Home Adobe Offers Up New Flash Version 11

Adobe Offers Up New Flash Version 11

The first major release of Adobe’s Flash Player in two years was announced today. While anyone could download a beta of v11 over the past several weeks, the finished code will be available early next month and comes packed with new features. As an indication of demand (or just paranoia about potential security exploits), the beta was downloaded a million times in its first week. Flash is used in 98% of desktops that are connected to the Internet, according to Adobe and in just about every device imaginable with the notable exception of the iOS family.

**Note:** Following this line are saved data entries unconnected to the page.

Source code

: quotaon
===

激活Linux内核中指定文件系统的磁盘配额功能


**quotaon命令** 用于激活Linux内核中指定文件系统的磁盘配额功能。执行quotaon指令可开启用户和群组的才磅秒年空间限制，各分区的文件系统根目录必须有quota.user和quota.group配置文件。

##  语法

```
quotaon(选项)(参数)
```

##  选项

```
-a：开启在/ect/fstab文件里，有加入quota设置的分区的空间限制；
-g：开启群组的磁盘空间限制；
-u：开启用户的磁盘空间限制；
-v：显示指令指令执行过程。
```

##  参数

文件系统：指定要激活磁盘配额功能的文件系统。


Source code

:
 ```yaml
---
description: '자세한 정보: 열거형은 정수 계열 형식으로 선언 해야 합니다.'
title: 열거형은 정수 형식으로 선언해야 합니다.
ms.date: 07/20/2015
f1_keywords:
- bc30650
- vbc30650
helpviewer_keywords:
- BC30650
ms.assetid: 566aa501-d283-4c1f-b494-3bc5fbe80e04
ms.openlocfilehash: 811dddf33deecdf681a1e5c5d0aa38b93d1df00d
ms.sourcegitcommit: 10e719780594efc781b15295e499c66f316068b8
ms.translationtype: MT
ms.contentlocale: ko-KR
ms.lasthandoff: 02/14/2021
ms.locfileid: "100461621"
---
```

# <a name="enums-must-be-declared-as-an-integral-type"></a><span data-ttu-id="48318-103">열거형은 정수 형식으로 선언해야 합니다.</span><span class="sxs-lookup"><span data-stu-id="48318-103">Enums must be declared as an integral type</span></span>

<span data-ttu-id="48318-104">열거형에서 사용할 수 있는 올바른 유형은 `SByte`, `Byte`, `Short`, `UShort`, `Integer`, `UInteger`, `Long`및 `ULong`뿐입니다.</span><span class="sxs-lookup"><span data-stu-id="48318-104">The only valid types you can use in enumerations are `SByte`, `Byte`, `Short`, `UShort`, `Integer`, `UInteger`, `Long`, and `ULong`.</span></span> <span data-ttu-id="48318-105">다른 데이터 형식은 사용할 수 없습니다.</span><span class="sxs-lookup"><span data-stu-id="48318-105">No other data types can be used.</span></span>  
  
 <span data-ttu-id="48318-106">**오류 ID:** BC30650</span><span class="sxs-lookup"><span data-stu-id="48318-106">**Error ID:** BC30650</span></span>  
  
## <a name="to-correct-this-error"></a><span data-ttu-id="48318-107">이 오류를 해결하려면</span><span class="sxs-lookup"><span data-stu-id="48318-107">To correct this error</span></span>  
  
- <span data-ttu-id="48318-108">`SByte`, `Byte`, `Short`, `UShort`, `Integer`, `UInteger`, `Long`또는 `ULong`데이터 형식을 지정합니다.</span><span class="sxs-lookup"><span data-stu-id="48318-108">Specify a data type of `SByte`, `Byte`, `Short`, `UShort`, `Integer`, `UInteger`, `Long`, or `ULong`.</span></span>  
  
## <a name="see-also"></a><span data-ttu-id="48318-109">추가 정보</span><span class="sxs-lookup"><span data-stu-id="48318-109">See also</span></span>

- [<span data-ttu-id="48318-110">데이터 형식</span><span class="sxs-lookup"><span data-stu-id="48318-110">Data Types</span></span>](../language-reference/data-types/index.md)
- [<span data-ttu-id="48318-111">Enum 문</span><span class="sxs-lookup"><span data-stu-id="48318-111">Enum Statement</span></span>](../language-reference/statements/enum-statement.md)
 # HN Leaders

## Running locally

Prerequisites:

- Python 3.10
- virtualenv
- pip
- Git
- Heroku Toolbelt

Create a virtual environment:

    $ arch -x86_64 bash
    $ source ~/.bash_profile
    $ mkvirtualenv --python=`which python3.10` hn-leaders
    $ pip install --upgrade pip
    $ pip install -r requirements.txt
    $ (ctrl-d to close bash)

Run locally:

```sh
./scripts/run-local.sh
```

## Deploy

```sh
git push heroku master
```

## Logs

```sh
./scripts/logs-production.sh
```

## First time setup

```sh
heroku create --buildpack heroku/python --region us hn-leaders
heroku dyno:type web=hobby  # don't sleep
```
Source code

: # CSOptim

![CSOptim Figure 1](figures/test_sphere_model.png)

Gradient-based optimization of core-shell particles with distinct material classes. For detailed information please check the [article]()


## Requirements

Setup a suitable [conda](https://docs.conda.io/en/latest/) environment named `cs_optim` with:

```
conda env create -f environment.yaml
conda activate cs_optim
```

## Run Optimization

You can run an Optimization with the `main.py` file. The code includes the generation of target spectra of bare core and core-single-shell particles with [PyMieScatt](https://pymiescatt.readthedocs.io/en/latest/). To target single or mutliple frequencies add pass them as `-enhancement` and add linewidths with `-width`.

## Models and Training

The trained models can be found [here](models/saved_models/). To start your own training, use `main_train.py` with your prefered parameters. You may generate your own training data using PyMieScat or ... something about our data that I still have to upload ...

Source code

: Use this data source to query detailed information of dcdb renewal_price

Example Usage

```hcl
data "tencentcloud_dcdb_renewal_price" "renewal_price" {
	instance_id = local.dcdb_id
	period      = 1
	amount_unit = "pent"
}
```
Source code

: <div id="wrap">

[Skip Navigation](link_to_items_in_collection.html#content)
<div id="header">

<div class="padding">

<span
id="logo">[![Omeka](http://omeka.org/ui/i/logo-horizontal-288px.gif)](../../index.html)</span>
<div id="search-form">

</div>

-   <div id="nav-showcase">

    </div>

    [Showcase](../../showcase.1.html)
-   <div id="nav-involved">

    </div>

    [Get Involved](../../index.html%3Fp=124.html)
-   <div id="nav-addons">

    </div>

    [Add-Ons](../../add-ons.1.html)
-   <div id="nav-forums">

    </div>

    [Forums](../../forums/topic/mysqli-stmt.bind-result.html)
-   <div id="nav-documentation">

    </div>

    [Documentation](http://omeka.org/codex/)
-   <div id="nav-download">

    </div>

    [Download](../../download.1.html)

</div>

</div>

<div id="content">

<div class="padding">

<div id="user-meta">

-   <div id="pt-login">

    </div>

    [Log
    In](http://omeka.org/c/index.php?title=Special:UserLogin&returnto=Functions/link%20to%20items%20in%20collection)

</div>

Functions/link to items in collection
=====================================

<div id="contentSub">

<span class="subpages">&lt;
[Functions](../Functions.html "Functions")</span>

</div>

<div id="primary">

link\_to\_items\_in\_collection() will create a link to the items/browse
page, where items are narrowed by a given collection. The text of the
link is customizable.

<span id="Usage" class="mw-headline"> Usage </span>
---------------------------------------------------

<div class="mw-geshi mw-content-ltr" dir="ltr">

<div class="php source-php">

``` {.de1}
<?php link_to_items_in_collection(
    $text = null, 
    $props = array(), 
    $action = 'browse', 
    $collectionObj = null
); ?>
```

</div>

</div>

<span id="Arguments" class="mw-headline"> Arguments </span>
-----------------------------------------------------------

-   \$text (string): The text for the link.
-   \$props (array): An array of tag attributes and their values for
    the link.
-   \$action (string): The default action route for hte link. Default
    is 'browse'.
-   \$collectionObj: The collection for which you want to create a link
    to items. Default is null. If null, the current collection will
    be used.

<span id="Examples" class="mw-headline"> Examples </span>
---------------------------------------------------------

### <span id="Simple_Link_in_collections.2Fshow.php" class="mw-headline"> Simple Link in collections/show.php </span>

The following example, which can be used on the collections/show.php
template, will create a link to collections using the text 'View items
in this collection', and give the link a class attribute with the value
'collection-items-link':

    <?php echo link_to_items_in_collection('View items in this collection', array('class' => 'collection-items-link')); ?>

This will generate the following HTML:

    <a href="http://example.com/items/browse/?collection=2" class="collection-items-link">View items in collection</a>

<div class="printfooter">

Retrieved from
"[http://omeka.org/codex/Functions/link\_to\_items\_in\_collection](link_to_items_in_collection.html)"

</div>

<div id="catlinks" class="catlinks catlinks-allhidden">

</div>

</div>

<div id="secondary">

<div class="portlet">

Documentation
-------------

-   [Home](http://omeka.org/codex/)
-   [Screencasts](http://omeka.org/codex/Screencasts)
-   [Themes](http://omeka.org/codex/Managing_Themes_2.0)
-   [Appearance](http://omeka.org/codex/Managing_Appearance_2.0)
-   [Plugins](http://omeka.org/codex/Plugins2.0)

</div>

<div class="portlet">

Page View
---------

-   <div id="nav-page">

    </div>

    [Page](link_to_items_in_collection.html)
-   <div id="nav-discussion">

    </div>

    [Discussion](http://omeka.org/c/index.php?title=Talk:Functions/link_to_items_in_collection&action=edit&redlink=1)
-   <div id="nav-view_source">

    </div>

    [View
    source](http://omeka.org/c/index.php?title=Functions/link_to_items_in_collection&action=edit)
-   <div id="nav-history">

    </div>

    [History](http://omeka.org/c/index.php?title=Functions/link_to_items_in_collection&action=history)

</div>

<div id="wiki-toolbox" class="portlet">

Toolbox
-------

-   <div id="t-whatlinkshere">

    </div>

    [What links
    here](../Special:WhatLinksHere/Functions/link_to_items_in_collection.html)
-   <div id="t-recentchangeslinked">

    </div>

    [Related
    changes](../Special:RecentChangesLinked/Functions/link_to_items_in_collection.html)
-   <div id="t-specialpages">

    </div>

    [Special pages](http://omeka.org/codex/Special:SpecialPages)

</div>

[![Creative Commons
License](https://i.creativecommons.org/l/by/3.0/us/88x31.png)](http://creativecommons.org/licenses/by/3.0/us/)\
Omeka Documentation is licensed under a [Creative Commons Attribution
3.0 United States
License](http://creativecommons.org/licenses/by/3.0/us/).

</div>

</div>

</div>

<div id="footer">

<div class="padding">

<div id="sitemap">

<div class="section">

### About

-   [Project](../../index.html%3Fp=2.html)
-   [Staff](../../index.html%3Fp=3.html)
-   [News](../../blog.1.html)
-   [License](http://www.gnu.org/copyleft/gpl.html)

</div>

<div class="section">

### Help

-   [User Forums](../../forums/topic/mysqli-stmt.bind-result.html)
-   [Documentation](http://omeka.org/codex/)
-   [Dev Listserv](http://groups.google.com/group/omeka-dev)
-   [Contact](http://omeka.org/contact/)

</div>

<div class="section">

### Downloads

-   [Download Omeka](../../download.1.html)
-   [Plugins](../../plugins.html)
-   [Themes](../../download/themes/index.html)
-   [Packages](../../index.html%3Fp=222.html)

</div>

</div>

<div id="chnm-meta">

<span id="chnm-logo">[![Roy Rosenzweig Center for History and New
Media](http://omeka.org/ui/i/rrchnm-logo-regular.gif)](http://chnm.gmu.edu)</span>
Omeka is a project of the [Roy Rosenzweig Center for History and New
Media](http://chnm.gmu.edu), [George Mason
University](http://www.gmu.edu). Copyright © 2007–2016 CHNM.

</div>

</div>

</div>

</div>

Adobe is trying with this release to unify its entire Flash ecosystem and have what it calls “one toolchain, one language, one codebase, one client.” They are also putting so much into Flash that it could be considered the next desktop OS, as I touched upon in a post last week here.

Flash 11, and the accompanying Air v3, will include support for gaming apps, TK, and TK.

On the gaming side, Adobe will try to deliver console-quality gaming experiences with 2D/3D hardware acceleration when the underlying computing platform will support such acceleration. The company claims that at least half of the Windows users have the right kinds of graphics hardware. If you don’t, you will still be able to run your Flash apps, just not very quickly. They claim ten times the rendering performance of v10 Flash Player. When a graphics processor is available and if you are running a current browser version, the Flash app will work with it natively to do tricks such as light sensors and vibration controls.

For media apps, they will take advantage of rental and subscription options and also display full frame rate video and HD quality, including 7.1 surround sound, to connected TVs.

Finally, for the enterprise users, they will leverage more open source libraries, better integrate with Outlook and other business apps, and incorporate NFC APIs. They also intend to make Flash more secure by directly leveraging better crypo and offer support for 64-bit OSs and browsers.

Obviously, this is a lot to take in, and it could be trouble down the road, as Windows developers incorporate Windows-only extensions into their apps, making it tough to deliver a single codebase for example. And while the press briefing made mention of HTML5, it isn’t clear how these extensions to Flash will play out vis-a-vis HTML5 yet or with Windows 8, as we wrote about earlier this week.